## Assignment
Only the number is wanted: how many lines in the data contain "version"?

## Given information

⟨

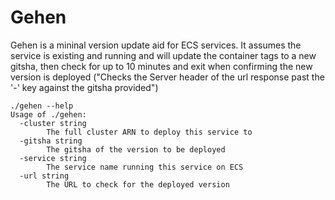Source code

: # Gehen
Gehen is a mininal version update aid for ECS services. It assumes the service is existing and running and will update the container tags to a new gitsha, then check for up to 10 minutes and exit when confirming the new version is deployed ("Checks the Server header of the url response past the '-' key against the gitsha provided")


```
./gehen --help
Usage of ./gehen:
  -cluster string
    	The full cluster ARN to deploy this service to
  -gitsha string
    	The gitsha of the version to be deployed
  -service string
    	The service name running this service on ECS
  -url string
    	The URL to check for the deployed version
```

⟩

## Worked solution
3